## TASK BRIEF
Beginning with the line where "The PrintOutputs(N) function" appears, repeat every remaining line of the entries exactly, the last line included.

## EXTRACTED MATERIAL
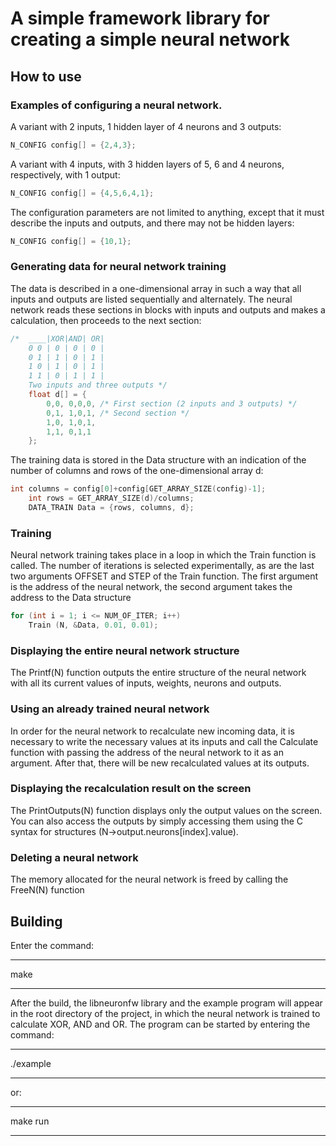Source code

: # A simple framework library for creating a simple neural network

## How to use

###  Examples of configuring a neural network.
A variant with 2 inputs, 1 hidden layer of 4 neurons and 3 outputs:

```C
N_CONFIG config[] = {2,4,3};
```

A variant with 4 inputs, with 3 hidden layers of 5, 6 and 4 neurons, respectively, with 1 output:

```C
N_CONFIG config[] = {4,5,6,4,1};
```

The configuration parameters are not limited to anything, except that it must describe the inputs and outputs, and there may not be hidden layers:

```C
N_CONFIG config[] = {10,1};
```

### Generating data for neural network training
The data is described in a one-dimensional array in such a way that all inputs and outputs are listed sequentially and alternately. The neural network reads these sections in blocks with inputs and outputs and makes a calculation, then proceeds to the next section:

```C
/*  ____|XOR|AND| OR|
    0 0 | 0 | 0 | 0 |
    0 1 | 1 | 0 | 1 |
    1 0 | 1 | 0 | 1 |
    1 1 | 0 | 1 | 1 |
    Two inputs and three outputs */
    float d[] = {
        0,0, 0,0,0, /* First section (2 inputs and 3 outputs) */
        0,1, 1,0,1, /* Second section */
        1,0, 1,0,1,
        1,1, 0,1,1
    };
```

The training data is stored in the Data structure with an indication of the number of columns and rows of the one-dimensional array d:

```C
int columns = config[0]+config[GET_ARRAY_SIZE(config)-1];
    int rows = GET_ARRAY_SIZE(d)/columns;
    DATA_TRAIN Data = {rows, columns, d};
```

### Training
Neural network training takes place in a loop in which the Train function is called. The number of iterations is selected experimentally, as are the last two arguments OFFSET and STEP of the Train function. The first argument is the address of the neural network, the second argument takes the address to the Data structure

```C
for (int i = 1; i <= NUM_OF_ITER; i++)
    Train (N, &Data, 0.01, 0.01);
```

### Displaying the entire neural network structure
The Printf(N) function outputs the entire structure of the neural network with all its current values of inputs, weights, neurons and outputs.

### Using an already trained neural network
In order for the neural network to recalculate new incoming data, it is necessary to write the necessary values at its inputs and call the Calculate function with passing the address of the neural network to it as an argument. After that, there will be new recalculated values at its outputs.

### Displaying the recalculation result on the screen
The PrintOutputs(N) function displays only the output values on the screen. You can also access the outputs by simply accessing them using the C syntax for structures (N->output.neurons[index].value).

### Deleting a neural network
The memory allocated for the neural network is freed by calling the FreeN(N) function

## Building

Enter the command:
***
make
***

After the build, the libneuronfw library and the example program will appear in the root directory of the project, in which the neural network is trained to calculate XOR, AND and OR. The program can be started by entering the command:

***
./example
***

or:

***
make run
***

## WRITTEN REPLY
The PrintOutputs(N) function displays only the output values on the screen. You can also access the outputs by simply accessing them using the C syntax for structures (N->output.neurons[index].value).

### Deleting a neural network
The memory allocated for the neural network is freed by calling the FreeN(N) function

## Building

Enter the command:
***
make
***

After the build, the libneuronfw library and the example program will appear in the root directory of the project, in which the neural network is trained to calculate XOR, AND and OR. The program can be started by entering the command:

***
./example
***

or:

***
make run
***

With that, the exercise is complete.